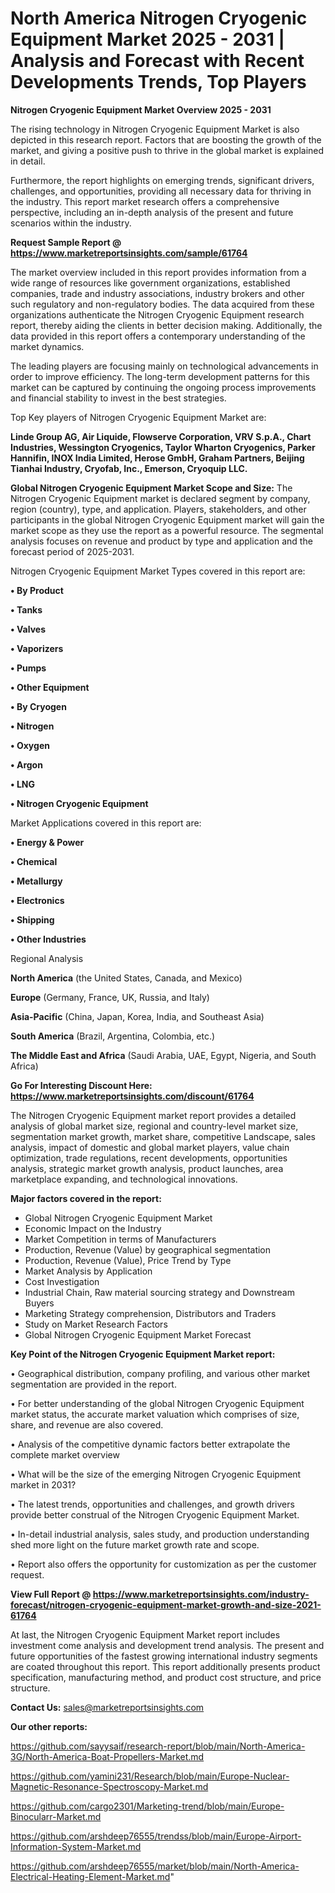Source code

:  # North America Nitrogen Cryogenic Equipment Market 2025 - 2031 | Analysis and Forecast with Recent Developments Trends, Top Players

<Strong> Nitrogen Cryogenic Equipment Market Overview 2025 - 2031</strong>

The rising technology in Nitrogen Cryogenic Equipment Market is also depicted in this research report. Factors that are boosting the growth of the market, and giving a positive push to thrive in the global market is explained in detail.

Furthermore, the report highlights on emerging trends, significant drivers, challenges, and opportunities, providing all necessary data for thriving in the industry. This report market research offers a comprehensive perspective, including an in-depth analysis of the present and future scenarios within the industry.

<strong>Request Sample Report @ <a href=https://www.marketreportsinsights.com/sample/61764>https://www.marketreportsinsights.com/sample/61764</a></strong>

The market overview included in this report provides information from a wide range of resources like government organizations, established companies, trade and industry associations, industry brokers and other such regulatory and non-regulatory bodies. The data acquired from these organizations authenticate the Nitrogen Cryogenic Equipment research report, thereby aiding the clients in better decision making. Additionally, the data provided in this report offers a contemporary understanding of the market dynamics.

The leading players are focusing mainly on technological advancements in order to improve efficiency. The long-term development patterns for this market can be captured by continuing the ongoing process improvements and financial stability to invest in the best strategies.

Top Key players of Nitrogen Cryogenic Equipment Market are:

<strong>Linde Group AG, Air Liquide, Flowserve Corporation, VRV S.p.A., Chart Industries, Wessington Cryogenics, Taylor Wharton Cryogenics, Parker Hannifin, INOX India Limited, Herose GmbH, Graham Partners, Beijing Tianhai Industry, Cryofab, Inc., Emerson, Cryoquip LLC.</strong>

<strong><b>Global Nitrogen Cryogenic Equipment Market Scope and Size:</b></strong>
The Nitrogen Cryogenic Equipment market is declared segment by company, region (country), type, and application. Players, stakeholders, and other participants in the global Nitrogen Cryogenic Equipment market will gain the market scope as they use the report as a powerful resource. The segmental analysis focuses on revenue and product by type and application and the forecast period of 2025-2031.

Nitrogen Cryogenic Equipment Market Types covered in this report are:

<strong>• By Product

• Tanks

• Valves

• Vaporizers

• Pumps

• Other Equipment

• By Cryogen

• Nitrogen

• Oxygen

• Argon

• LNG

• Nitrogen Cryogenic Equipment</strong>

Market Applications covered in this report are:

<strong>• Energy & Power

• Chemical

• Metallurgy

• Electronics

• Shipping

• Other Industries</strong> 

Regional Analysis

<strong>North America</strong> (the United States, Canada, and Mexico)

<strong>Europe</strong> (Germany, France, UK, Russia, and Italy)

<strong>Asia-Pacific</strong> (China, Japan, Korea, India, and Southeast Asia)

<strong>South America</strong> (Brazil, Argentina, Colombia, etc.)

<strong>The Middle East and Africa</strong> (Saudi Arabia, UAE, Egypt, Nigeria, and South Africa)

<strong>Go For Interesting Discount Here: <a href=https://www.marketreportsinsights.com/discount/61764>https://www.marketreportsinsights.com/discount/61764</a></strong>

The Nitrogen Cryogenic Equipment market report provides a detailed analysis of global market size, regional and country-level market size, segmentation market growth, market share, competitive Landscape, sales analysis, impact of domestic and global market players, value chain optimization, trade regulations, recent developments, opportunities analysis, strategic market growth analysis, product launches, area marketplace expanding, and technological innovations.

<strong><b>Major factors covered in the report:</b></strong>
<ul>
  <li>Global Nitrogen Cryogenic Equipment Market </li>
  <li>Economic Impact on the Industry</li>
  <li>Market Competition in terms of Manufacturers</li>
  <li>Production, Revenue (Value) by geographical segmentation</li>
  <li>Production, Revenue (Value), Price Trend by Type</li>
  <li>Market Analysis by Application</li>
  <li>Cost Investigation</li>
  <li>Industrial Chain, Raw material sourcing strategy and Downstream Buyers</li>
  <li>Marketing Strategy comprehension, Distributors and Traders</li>
  <li>Study on Market Research Factors</li>
  <li>Global Nitrogen Cryogenic Equipment Market Forecast</li>
</ul>

<strong><b>Key Point of the Nitrogen Cryogenic Equipment Market report:</b></strong>

• Geographical distribution, company profiling, and various other market segmentation are provided in the report.

• For better understanding of the global Nitrogen Cryogenic Equipment market status, the accurate market valuation which comprises of size, share, and revenue are also covered.

• Analysis of the competitive dynamic factors better extrapolate the complete market overview

• What will be the size of the emerging Nitrogen Cryogenic Equipment market in 2031?

• The latest trends, opportunities and challenges, and growth drivers provide better construal of the Nitrogen Cryogenic Equipment Market.

• In-detail industrial analysis, sales study, and production understanding shed more light on the future market growth rate and scope.

• Report also offers the opportunity for customization as per the customer request.

<strong><b>View Full Report @ <a href=https://www.marketreportsinsights.com/industry-forecast/nitrogen-cryogenic-equipment-market-growth-and-size-2021-61764>https://www.marketreportsinsights.com/industry-forecast/nitrogen-cryogenic-equipment-market-growth-and-size-2021-61764</a></b></strong>


At last, the Nitrogen Cryogenic Equipment Market report includes investment come analysis and development trend analysis. The present and future opportunities of the fastest growing international industry segments are coated throughout this report. This report additionally presents product specification, manufacturing method, and product cost structure, and price structure.

<strong>Contact Us:</strong>
sales@marketreportsinsights.com

<strong>Our other reports:</strong>

<a href=https://github.com/sayysaif/research-report/blob/main/North-America-3G/North-America-Boat-Propellers-Market.md>https://github.com/sayysaif/research-report/blob/main/North-America-3G/North-America-Boat-Propellers-Market.md</a>

<a href=https://github.com/yamini231/Research/blob/main/Europe-Nuclear-Magnetic-Resonance-Spectroscopy-Market.md>https://github.com/yamini231/Research/blob/main/Europe-Nuclear-Magnetic-Resonance-Spectroscopy-Market.md</a>

<a href=https://github.com/cargo2301/Marketing-trend/blob/main/Europe-Binocularr-Market.md>https://github.com/cargo2301/Marketing-trend/blob/main/Europe-Binocularr-Market.md</a>

<a href=https://github.com/arshdeep76555/trendss/blob/main/Europe-Airport-Information-System-Market.md>https://github.com/arshdeep76555/trendss/blob/main/Europe-Airport-Information-System-Market.md</a>

<a href=https://github.com/arshdeep76555/market/blob/main/North-America-Electrical-Heating-Element-Market.md>https://github.com/arshdeep76555/market/blob/main/North-America-Electrical-Heating-Element-Market.md</a>"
====================
| Exercise prompt |
Only the lines above that include the word "Marketing" belong in the answer; copy each one.

| Answer space |
  <li>Marketing Strategy comprehension, Distributors and Traders</li>
<a href=https://github.com/cargo2301/Marketing-trend/blob/main/Europe-Binocularr-Market.md>https://github.com/cargo2301/Marketing-trend/blob/main/Europe-Binocularr-Market.md</a>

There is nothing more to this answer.